Personal information
- Full name: Frederick Aspinall
- Born: 2 September 1859 West Kirby, Cheshire, England
- Died: Unknown
- Batting: Unknown

Career statistics
| Competition | First-class |
| Matches | 1 |
| Runs scored | 27 |
| Batting average | 27.00 |
| 100s/50s | –/– |
| Top score | 16 |
| Balls bowled | – |
| Wickets | – |
| Bowling average | – |
| 5 wickets in innings | – |
| 10 wickets in match | – |
| Best bowling | – |
| Catches/stumpings | –/– |
- Source: Cricinfo, 29 May 2013

= Frederick Aspinall =

English cricketer

Frederick Aspinall (2 September 1859 – date of death unknown) was an English first-class cricketer. Aspinall's batting style is unknown. He was born at West Kirby, Cheshire.

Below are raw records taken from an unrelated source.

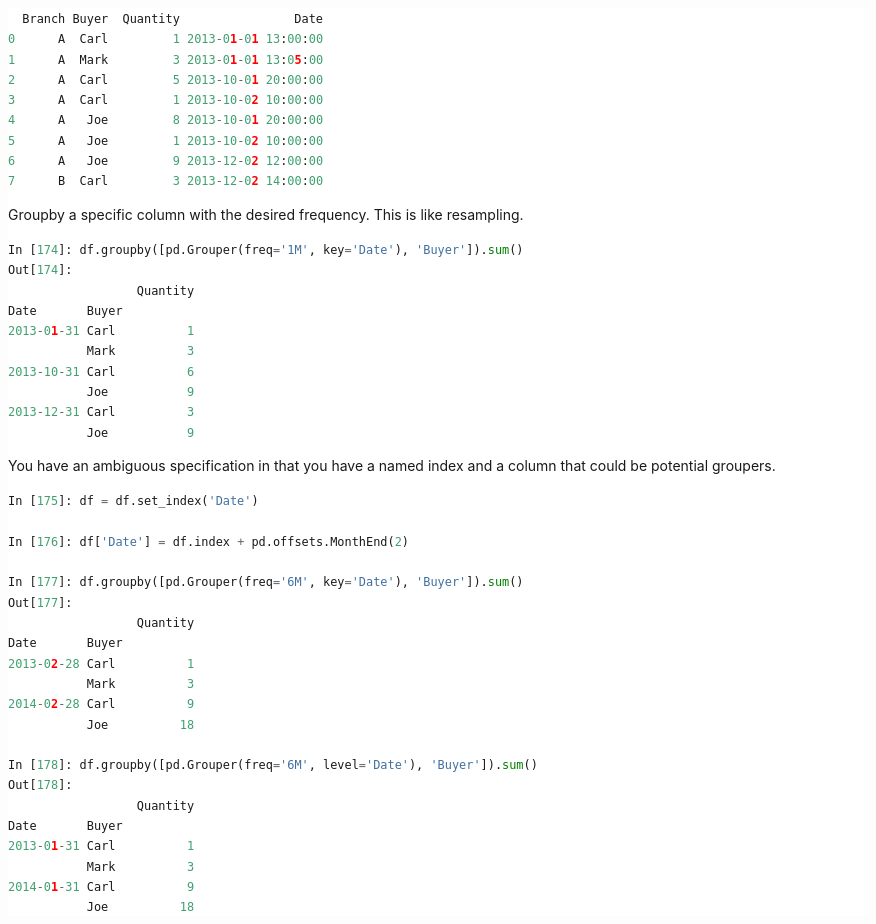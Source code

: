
 ```python
  Branch Buyer  Quantity                Date
0      A  Carl         1 2013-01-01 13:00:00
1      A  Mark         3 2013-01-01 13:05:00
2      A  Carl         5 2013-10-01 20:00:00
3      A  Carl         1 2013-10-02 10:00:00
4      A   Joe         8 2013-10-01 20:00:00
5      A   Joe         1 2013-10-02 10:00:00
6      A   Joe         9 2013-12-02 12:00:00
7      B  Carl         3 2013-12-02 14:00:00
```

Groupby a specific column with the desired frequency. This is like resampling.

```python
In [174]: df.groupby([pd.Grouper(freq='1M', key='Date'), 'Buyer']).sum()
Out[174]: 
                  Quantity
Date       Buyer          
2013-01-31 Carl          1
           Mark          3
2013-10-31 Carl          6
           Joe           9
2013-12-31 Carl          3
           Joe           9
```

You have an ambiguous specification in that you have a named index and a column that could be potential groupers.

```python
In [175]: df = df.set_index('Date')

In [176]: df['Date'] = df.index + pd.offsets.MonthEnd(2)

In [177]: df.groupby([pd.Grouper(freq='6M', key='Date'), 'Buyer']).sum()
Out[177]: 
                  Quantity
Date       Buyer          
2013-02-28 Carl          1
           Mark          3
2014-02-28 Carl          9
           Joe          18

In [178]: df.groupby([pd.Grouper(freq='6M', level='Date'), 'Buyer']).sum()
Out[178]: 
                  Quantity
Date       Buyer          
2013-01-31 Carl          1
           Mark          3
2014-01-31 Carl          9
           Joe          18
```
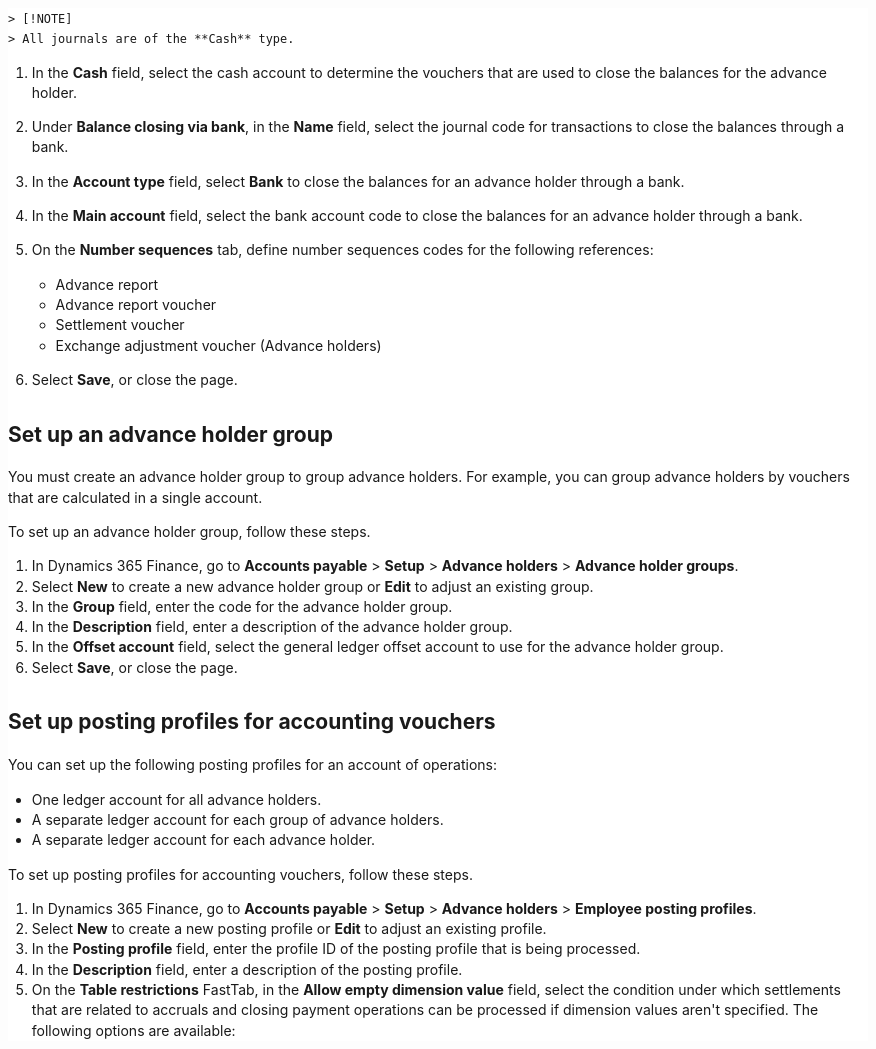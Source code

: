     > [!NOTE]
    > All journals are of the **Cash** type.

1. In the **Cash** field, select the cash account to determine the vouchers that are used to close the balances for the advance holder.
1. Under **Balance closing via bank**, in the **Name** field, select the journal code for transactions to close the balances through a bank.
1. In the **Account type** field, select **Bank** to close the balances for an advance holder through a bank.
1. In the **Main account** field, select the bank account code to close the balances for an advance holder through a bank.
1. On the **Number sequences** tab, define number sequences codes for the following references:

    - Advance report
    - Advance report voucher
    - Settlement voucher
    - Exchange adjustment voucher (Advance holders)

1. Select **Save**, or close the page.

## Set up an advance holder group

You must create an advance holder group to group advance holders. For example, you can group advance holders by vouchers that are calculated in a single account.

To set up an advance holder group, follow these steps.

1. In Dynamics 365 Finance, go to **Accounts payable** \> **Setup** \> **Advance holders** \> **Advance holder groups**.
1. Select **New** to create a new advance holder group or **Edit** to adjust an existing group.
1. In the **Group** field, enter the code for the advance holder group.
1. In the **Description** field, enter a description of the advance holder group.
1. In the **Offset account** field, select the general ledger offset account to use for the advance holder group.
1. Select **Save**, or close the page.

## Set up posting profiles for accounting vouchers

You can set up the following posting profiles for an account of operations:

- One ledger account for all advance holders.
- A separate ledger account for each group of advance holders.
- A separate ledger account for each advance holder.

To set up posting profiles for accounting vouchers, follow these steps.

1. In Dynamics 365 Finance, go to **Accounts payable** \> **Setup** \> **Advance holders** \> **Employee posting profiles**.
1. Select **New** to create a new posting profile or **Edit** to adjust an existing profile.
1. In the **Posting profile** field, enter the profile ID of the posting profile that is being processed.
1. In the **Description** field, enter a description of the posting profile.
1. On the **Table restrictions** FastTab, in the **Allow empty dimension value** field, select the condition under which settlements that are related to accruals and closing payment operations can be processed if dimension values aren't specified. The following options are available:
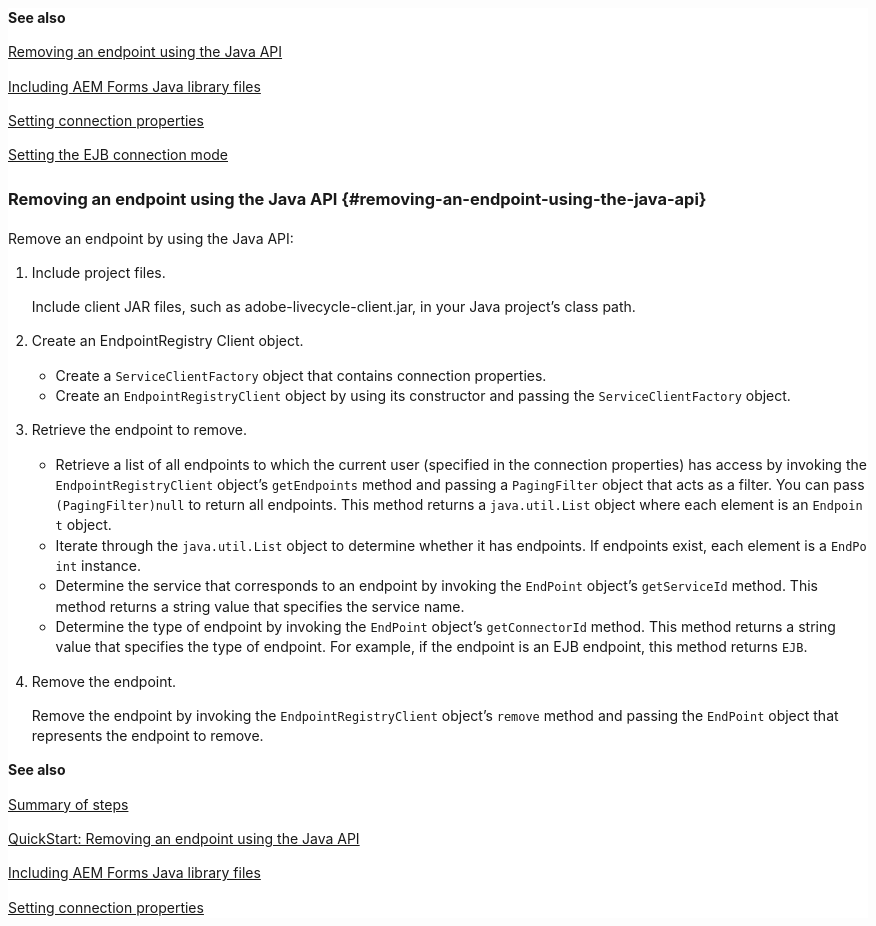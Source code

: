 **See also**

[Removing an endpoint using the Java API](programmatically-endpoints.md#removing_an_endpoint_using_the_java_api)

[Including AEM Forms Java library files](/programming-with-aem-forms/invoking-aem-forms-using-java.md#including_aem_forms_java_library_files)

[Setting connection properties](/programming-with-aem-forms/invoking-aem-forms-using-java.md#setting_connection_properties)

[Setting the EJB connection mode](#unresolvedlink-lc-in-invoke-using-java-iu.xml#ws624e3cba99b79e12e69a9941333732bac8-6f3d.2)

### Removing an endpoint using the Java API {#removing-an-endpoint-using-the-java-api}

Remove an endpoint by using the Java API:

1. Include project files.

   Include client JAR files, such as adobe-livecycle-client.jar, in your Java project’s class path. 

1. Create an EndpointRegistry Client object.

    * Create a `ServiceClientFactory` object that contains connection properties. 
    * Create an `EndpointRegistryClient` object by using its constructor and passing the `ServiceClientFactory` object.

1. Retrieve the endpoint to remove.

    * Retrieve a list of all endpoints to which the current user (specified in the connection properties) has access by invoking the `EndpointRegistryClient` object’s `getEndpoints` method and passing a `PagingFilter` object that acts as a filter. You can pass `(PagingFilter)null` to return all endpoints. This method returns a `java.util.List` object where each element is an `Endpoint` object. 
    * Iterate through the `java.util.List` object to determine whether it has endpoints. If endpoints exist, each element is a `EndPoint` instance. 
    * Determine the service that corresponds to an endpoint by invoking the `EndPoint` object’s `getServiceId` method. This method returns a string value that specifies the service name. 
    * Determine the type of endpoint by invoking the `EndPoint` object’s `getConnectorId` method. This method returns a string value that specifies the type of endpoint. For example, if the endpoint is an EJB endpoint, this method returns `EJB`.

1. Remove the endpoint.

   Remove the endpoint by invoking the `EndpointRegistryClient` object’s `remove` method and passing the `EndPoint` object that represents the endpoint to remove.

**See also**

[Summary of steps](programmatically-endpoints.md#summary_of_steps)

[QuickStart: Removing an endpoint using the Java API](/programming-with-aem-forms/endpoint-registry-java-api-quick.md#quickstart_removing_an_endpoint_using_the_java_api)

[Including AEM Forms Java library files](/programming-with-aem-forms/invoking-aem-forms-using-java.md#including_aem_forms_java_library_files)

[Setting connection properties](/programming-with-aem-forms/invoking-aem-forms-using-java.md#setting_connection_properties)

A club cricketer for Birkenhead Park Cricket Club, Aspinall made a single first-class appearance for a combined Liverpool and District team against Yorkshire in 1892 at Aigburth Cricket Ground, Liverpool. In a match which Liverpool and District won by 6 wickets, Aspinall made scores of 16 in their first-innings, before he was dismissed by Louis Hall, while in their second-innings he ended the innings not out on 11.